*Records*:
- - - -

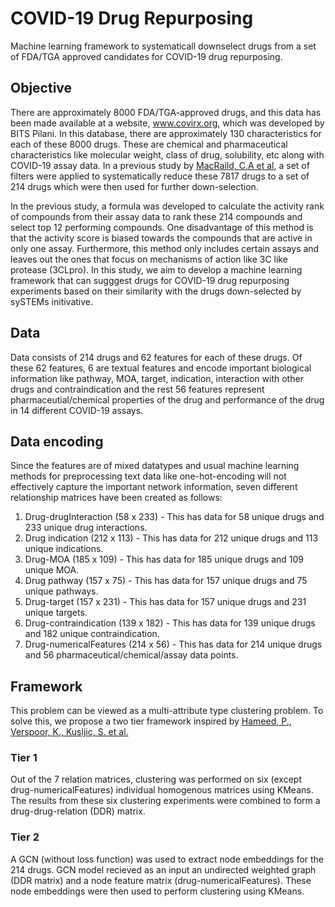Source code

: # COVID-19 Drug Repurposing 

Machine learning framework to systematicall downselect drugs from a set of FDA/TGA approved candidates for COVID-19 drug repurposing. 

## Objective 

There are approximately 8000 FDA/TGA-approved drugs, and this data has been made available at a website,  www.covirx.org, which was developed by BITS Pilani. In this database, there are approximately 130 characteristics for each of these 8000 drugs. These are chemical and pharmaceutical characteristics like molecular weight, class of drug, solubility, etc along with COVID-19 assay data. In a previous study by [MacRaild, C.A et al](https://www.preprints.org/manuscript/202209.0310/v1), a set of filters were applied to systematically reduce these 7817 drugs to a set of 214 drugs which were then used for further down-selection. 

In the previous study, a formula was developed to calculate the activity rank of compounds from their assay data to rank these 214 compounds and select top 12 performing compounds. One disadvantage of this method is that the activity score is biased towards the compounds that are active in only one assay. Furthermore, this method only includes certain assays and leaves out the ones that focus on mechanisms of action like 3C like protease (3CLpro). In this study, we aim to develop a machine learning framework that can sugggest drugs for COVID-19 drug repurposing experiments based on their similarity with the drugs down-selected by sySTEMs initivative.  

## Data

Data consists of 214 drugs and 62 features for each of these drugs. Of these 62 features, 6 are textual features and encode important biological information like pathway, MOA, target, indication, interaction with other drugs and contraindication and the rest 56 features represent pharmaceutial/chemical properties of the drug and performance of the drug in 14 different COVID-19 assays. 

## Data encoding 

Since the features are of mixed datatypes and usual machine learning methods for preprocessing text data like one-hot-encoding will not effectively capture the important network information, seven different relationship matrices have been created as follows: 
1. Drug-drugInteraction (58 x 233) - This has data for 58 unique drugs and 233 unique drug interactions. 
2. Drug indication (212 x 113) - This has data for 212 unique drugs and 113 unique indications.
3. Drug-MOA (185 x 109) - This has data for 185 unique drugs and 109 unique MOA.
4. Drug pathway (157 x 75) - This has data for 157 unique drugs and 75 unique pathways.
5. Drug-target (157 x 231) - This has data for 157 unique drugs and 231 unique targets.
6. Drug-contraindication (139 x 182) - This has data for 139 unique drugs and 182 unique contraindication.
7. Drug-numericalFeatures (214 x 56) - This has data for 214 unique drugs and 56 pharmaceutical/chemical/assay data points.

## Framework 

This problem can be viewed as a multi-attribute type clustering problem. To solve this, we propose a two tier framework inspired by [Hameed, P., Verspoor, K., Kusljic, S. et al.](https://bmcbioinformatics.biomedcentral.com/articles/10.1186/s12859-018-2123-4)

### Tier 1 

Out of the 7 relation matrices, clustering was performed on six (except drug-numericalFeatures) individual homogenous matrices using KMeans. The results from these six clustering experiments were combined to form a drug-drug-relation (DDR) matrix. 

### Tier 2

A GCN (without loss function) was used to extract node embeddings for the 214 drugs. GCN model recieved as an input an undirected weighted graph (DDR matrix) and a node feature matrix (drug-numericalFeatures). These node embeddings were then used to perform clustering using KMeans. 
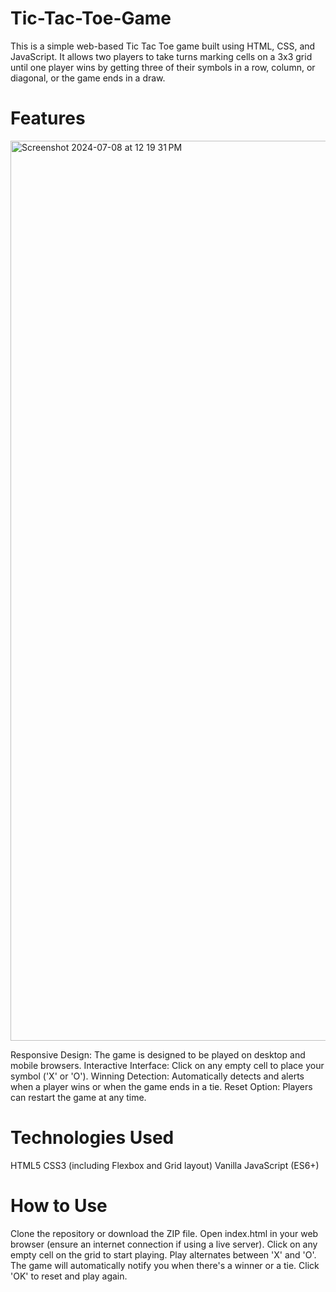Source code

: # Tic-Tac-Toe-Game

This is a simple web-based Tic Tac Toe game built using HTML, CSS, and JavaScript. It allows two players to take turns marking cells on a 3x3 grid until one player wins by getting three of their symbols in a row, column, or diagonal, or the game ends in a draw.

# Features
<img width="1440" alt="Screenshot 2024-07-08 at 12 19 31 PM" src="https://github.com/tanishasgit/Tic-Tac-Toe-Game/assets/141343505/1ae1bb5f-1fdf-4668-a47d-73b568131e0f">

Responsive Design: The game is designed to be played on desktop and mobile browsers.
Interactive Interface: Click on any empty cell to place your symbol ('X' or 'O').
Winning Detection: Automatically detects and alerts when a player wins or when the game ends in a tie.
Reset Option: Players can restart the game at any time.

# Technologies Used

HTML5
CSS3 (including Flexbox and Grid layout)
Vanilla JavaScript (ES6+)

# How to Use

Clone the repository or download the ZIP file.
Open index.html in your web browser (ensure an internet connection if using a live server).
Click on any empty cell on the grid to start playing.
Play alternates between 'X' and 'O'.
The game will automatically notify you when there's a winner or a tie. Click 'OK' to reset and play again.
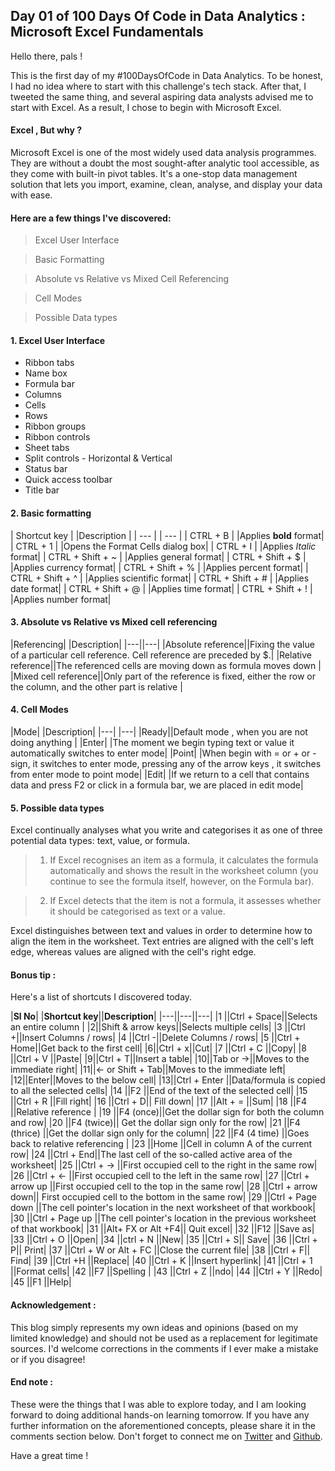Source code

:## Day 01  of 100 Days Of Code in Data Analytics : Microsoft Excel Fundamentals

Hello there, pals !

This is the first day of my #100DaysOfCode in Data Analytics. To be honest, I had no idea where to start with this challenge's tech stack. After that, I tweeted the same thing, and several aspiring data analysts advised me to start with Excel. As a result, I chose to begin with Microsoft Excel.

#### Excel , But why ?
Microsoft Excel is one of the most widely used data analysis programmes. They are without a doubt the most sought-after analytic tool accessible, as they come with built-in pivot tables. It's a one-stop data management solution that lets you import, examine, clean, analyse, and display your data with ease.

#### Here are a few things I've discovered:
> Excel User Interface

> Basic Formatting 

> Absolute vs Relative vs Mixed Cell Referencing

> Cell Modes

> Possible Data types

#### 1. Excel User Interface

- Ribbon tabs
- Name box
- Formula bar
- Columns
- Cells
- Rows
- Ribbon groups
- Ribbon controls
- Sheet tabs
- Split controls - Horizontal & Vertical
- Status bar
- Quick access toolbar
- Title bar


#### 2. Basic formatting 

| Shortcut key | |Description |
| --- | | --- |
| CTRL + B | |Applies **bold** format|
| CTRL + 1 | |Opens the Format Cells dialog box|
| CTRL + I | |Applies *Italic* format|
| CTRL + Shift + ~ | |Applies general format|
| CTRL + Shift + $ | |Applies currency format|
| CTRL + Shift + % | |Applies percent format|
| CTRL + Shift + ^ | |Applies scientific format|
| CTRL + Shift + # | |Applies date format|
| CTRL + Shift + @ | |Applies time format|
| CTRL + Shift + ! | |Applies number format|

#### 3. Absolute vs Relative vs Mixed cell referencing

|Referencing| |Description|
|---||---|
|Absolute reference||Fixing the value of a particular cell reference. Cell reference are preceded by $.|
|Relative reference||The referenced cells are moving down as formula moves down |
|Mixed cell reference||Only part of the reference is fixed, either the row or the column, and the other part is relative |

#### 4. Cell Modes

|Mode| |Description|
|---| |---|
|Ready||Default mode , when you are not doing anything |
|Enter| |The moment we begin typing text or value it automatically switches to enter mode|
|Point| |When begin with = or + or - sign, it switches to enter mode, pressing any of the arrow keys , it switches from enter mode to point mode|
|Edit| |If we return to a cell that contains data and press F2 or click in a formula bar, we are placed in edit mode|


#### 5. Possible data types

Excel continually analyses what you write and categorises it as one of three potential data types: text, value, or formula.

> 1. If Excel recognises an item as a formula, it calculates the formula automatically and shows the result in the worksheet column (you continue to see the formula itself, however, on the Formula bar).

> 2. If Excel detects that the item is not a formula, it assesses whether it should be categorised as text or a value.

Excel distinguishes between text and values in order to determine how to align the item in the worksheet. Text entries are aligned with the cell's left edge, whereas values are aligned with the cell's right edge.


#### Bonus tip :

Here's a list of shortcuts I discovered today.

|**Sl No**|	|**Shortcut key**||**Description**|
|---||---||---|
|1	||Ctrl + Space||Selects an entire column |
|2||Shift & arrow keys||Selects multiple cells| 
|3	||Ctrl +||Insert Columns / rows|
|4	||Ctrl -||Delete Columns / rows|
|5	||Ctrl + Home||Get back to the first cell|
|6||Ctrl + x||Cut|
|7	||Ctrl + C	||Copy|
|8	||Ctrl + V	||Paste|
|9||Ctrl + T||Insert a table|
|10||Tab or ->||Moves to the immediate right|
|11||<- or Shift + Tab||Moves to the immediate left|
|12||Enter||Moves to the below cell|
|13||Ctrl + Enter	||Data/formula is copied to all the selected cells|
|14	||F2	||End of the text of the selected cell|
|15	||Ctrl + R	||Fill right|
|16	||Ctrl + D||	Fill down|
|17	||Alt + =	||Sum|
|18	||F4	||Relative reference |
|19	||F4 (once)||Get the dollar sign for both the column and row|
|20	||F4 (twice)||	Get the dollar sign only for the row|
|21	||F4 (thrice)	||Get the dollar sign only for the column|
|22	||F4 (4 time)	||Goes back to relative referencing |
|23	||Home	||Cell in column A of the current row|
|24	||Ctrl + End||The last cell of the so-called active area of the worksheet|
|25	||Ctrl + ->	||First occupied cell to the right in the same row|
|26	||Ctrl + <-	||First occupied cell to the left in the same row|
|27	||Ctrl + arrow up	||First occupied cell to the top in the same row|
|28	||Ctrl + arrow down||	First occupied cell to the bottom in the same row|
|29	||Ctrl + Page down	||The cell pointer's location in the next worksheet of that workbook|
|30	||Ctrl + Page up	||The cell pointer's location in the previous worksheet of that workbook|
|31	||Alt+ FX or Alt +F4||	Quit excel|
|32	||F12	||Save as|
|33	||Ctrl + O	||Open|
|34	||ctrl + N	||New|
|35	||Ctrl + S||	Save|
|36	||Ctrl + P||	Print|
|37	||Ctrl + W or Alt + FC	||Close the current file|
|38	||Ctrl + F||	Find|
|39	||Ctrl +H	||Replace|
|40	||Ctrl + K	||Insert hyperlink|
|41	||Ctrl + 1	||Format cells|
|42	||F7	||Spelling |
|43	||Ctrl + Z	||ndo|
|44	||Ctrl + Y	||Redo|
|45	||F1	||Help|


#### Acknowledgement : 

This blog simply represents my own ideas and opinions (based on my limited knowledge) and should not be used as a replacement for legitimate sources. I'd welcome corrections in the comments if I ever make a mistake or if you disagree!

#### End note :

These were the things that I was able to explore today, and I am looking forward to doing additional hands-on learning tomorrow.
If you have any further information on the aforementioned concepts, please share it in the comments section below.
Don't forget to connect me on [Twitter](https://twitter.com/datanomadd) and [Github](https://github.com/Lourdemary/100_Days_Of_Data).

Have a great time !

- - - -

*Exercise details*:
From the listing above, copy out each line where the word "learning" appears.

*Solution*:
Machine learning framework to systematicall downselect drugs from a set of FDA/TGA approved candidates for COVID-19 drug repurposing. 
In the previous study, a formula was developed to calculate the activity rank of compounds from their assay data to rank these 214 compounds and select top 12 performing compounds. One disadvantage of this method is that the activity score is biased towards the compounds that are active in only one assay. Furthermore, this method only includes certain assays and leaves out the ones that focus on mechanisms of action like 3C like protease (3CLpro). In this study, we aim to develop a machine learning framework that can sugggest drugs for COVID-19 drug repurposing experiments based on their similarity with the drugs down-selected by sySTEMs initivative.  
Since the features are of mixed datatypes and usual machine learning methods for preprocessing text data like one-hot-encoding will not effectively capture the important network information, seven different relationship matrices have been created as follows: 
These were the things that I was able to explore today, and I am looking forward to doing additional hands-on learning tomorrow.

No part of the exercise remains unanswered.